MINAMI OTSUKA SHOPPING MALL NETWORK

近代化する東京の「影」を支えた街

 文明開化に富国強兵、近代化する帝都東京のいちばん近い郊外地として、畑や林の広がる空間、つまりここには土地があったのです。様々な「近代化装置」がやってきました。1895(明治28)年、「巣鴨監獄」が置かれます。今のサンシャインシティやイケ・サンパーク、朋有小学校なども含む広大な敷地を持ち、不平等条約に悩む明治政府が近代的法治国家としての誇りをかけて設けた、当時世界一と言われた巨大な近代的刑務所です。昭和初期に60%の面積に縮小、のちに「スガモプリズン」と呼ばれ、A級戦犯処刑など歴史の舞台ともなった「東京拘置所」は、1978(昭和53)年、現在のサンシャインシティとなりました。
 また、文明開化で市中の富裕層には牛乳を飲むという習慣も始まりました。その牛乳を供給したのは、巣鴨村に数十か所あったという牧場です。朝搾りの新鮮な牛乳を数時間のうちに消費地に届けることができる地の利でした。
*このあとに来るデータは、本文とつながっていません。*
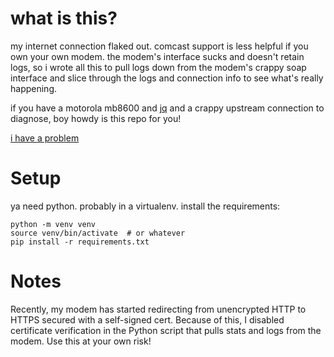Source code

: # what is this?

my internet connection flaked out.  comcast support is less helpful if you own your own modem.  the modem's interface sucks and doesn't retain logs, so i wrote all this to pull logs down from the modem's crappy soap interface and slice through the logs and connection info to see what's really happening.

if you have a motorola mb8600 and [jq](https://stedolan.github.io/jq/) and a crappy upstream connection to diagnose, boy howdy is this repo for you!

[i have a problem](https://twitter.com/uoodsq/status/1172004368553598977)

# Setup

ya need python.  probably in a virtualenv.  install the requirements:

```shell
python -m venv venv
source venv/bin/activate  # or whatever
pip install -r requirements.txt
```

# Notes

Recently, my modem has started redirecting from unencrypted HTTP to HTTPS secured with a self-signed cert.  Because of this, I disabled certificate verification in the Python script that pulls stats and logs from the modem.  Use this at your own risk!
近代化と都市化は失業者や浮浪児なども増やします。渋沢栄一らの尽力で、困窮者や身寄りの無い弱者の収容施設「東京養育院」もこの地に置かれました。日本初の社会福祉事業施設と言われています。現在、大塚病院や文京区との境にある「大塚公園」の一帯がその跡地です。ここは幕藩時代は磐城国 平藩 安藤家の江戸下屋敷でした。
 キリスト教的博愛主義など新しい思想の広まりとともに、多くの社会福祉事業施設や学校なども展開していきます。女子教育の明治女学校、知的障碍児の滝乃川学園、少年更生の巣鴨家庭学校、精神科の巣鴨脳病院、ろうあ婦人の西窓学園などなど。田村直臣牧師の巣鴨教会に併設された、孤児の自立支援施設「巣鴨自営館」からは、のちに西洋音楽の第一人者となる山田耕筰も巣立ちました。今も教会敷地内の「からたちの碑」が往時を偲びます。
 日清・日露戦争で手足を失い、光を失った傷痍軍人達の収容施設「廃兵院」が1908(明治41)年、現在の北大塚1丁目に置かれました。近代化に光と影があるとすれば、この街は「影」を引き受けた地でした。様々な弱者をやさしく受け入れてきた街だったのです。